03 mai 2013

L’indécence commune | Causeur

 En 1848, la IIe République n’a que quelques mois, mais la Révolution de 1848 et le « Printemps des peuples » semblent déjà bien loin ; déjà, avec le « parti de l’ordre » à droite et les socialistes à gauche, une nouvelle fracture politique se dessine ; tout oppose les deux camps, à l’exception d’une chose : le rôle prépondérant qu’ils accordent à l’État. Frédéric Bastiat, lui-même élu1 avec la majorité républicaine modérée de 1848, résume le danger en une phrase : « L’État, c’est la grande fiction à travers laquelle tout le monde s’efforce de vivre aux dépens de tout le monde. »2
Ce que Bastiat pressent, dès ce milieu du XIXe siècle, ce sont les prémices de notre État-providence moderne. Déjà, il a compris ce qu’il adviendrait de la solidarité entre les hommes si elle était administrée par l’État ; déjà, il dénonce les effets pervers de ces groupes de pression qui cherchent à attirer les faveurs de la puissance publique ; déjà, enfin, il anticipe la conséquence ultime de l’irrésistible ascension de la social-démocratie : « Une population qui ne sait plus agir par elle-même, qui attend tout d’un ministre ou d’un préfet, même la subsistance, et dont les idées sont perverties au point d’avoir perdu jusqu’à la notion du Droit, de la Propriété, de la Liberté et de la Justice. »3
Qu’avons-nous fait depuis soixante ans ? Nous avons « fait du social » – « social », cet étrange adjectif qui, pour paraphraser Friedrich Hayek, a acquis la propriété de dénaturer les noms qu’il qualifie. Qu’est-ce que le droit social ? Le remplacement du droit par la coercition.
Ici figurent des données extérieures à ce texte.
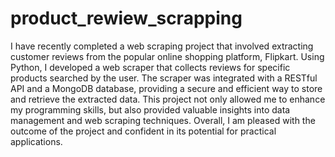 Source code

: # product_rewiew_scrapping
I have recently completed a web scraping project that involved extracting customer reviews from the popular online shopping platform, Flipkart. Using Python, I developed a web scraper that collects reviews for specific products searched by the user. The scraper was integrated with a RESTful API and a MongoDB database, providing a secure and efficient way to store and retrieve the extracted data. This project not only allowed me to enhance my programming skills, but also provided valuable insights into data management and web scraping techniques. Overall, I am pleased with the outcome of the project and confident in its potential for practical applications.

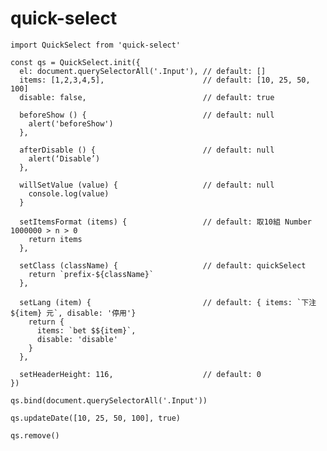 # quick-select
    import QuickSelect from 'quick-select'

    const qs = QuickSelect.init({
      el: document.querySelectorAll('.Input'), // default: []
      items: [1,2,3,4,5],                      // default: [10, 25, 50, 100]
      disable: false,                          // default: true

      beforeShow () {                          // default: null
        alert('beforeShow')
      },

      afterDisable () {                        // default: null
        alert(‘Disable’)
      },

      willSetValue (value) {                   // default: null
        console.log(value)
      }

      setItemsFormat (items) {                 // default: 取10組 Number 1000000 > n > 0
        return items
      },

      setClass (className) {                   // default: quickSelect
        return `prefix-${className}`
      },

      setLang (item) {                         // default: { items: `下注 ${item} 元`, disable: '停用'}
        return {
          items: `bet $${item}`,
          disable: 'disable'
        }
      },
      
      setHeaderHeight: 116,                    // default: 0
    })

    qs.bind(document.querySelectorAll('.Input'))

    qs.updateDate([10, 25, 50, 100], true)

    qs.remove()

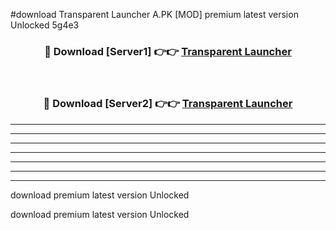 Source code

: #download Transparent Launcher A.PK [MOD] premium latest version Unlocked 5g4e3 



<div align="center">
<h3>🔴 Download [Server1] 👉👉 <a href="https://download1apk.web.app/">Transparent Launcher</a></h3><br>

<h3>🔴 Download [Server2] 👉👉 <a href="https://download1apk.web.app/">Transparent Launcher</a></h3>
</div>





----------------------------------------------------------

----------------------------------------------------------

----------------------------------------------------------

----------------------------------------------------------

----------------------------------------------------------

----------------------------------------------------------

----------------------------------------------------------

download premium latest version Unlocked

download premium latest version Unlocked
Qu’est-ce que la propriété sociale ? Ni plus, ni moins que l’abrogation de la propriété. Qu’est-ce que la liberté sociale ? Le principe qui permet de priver des individus de leur liberté au profit d’une chimérique liberté collective. Qu’est-ce, enfin, que la justice sociale ? L’idée selon laquelle vous et moi sommes en droit de vivre aux crochets de nos voisins.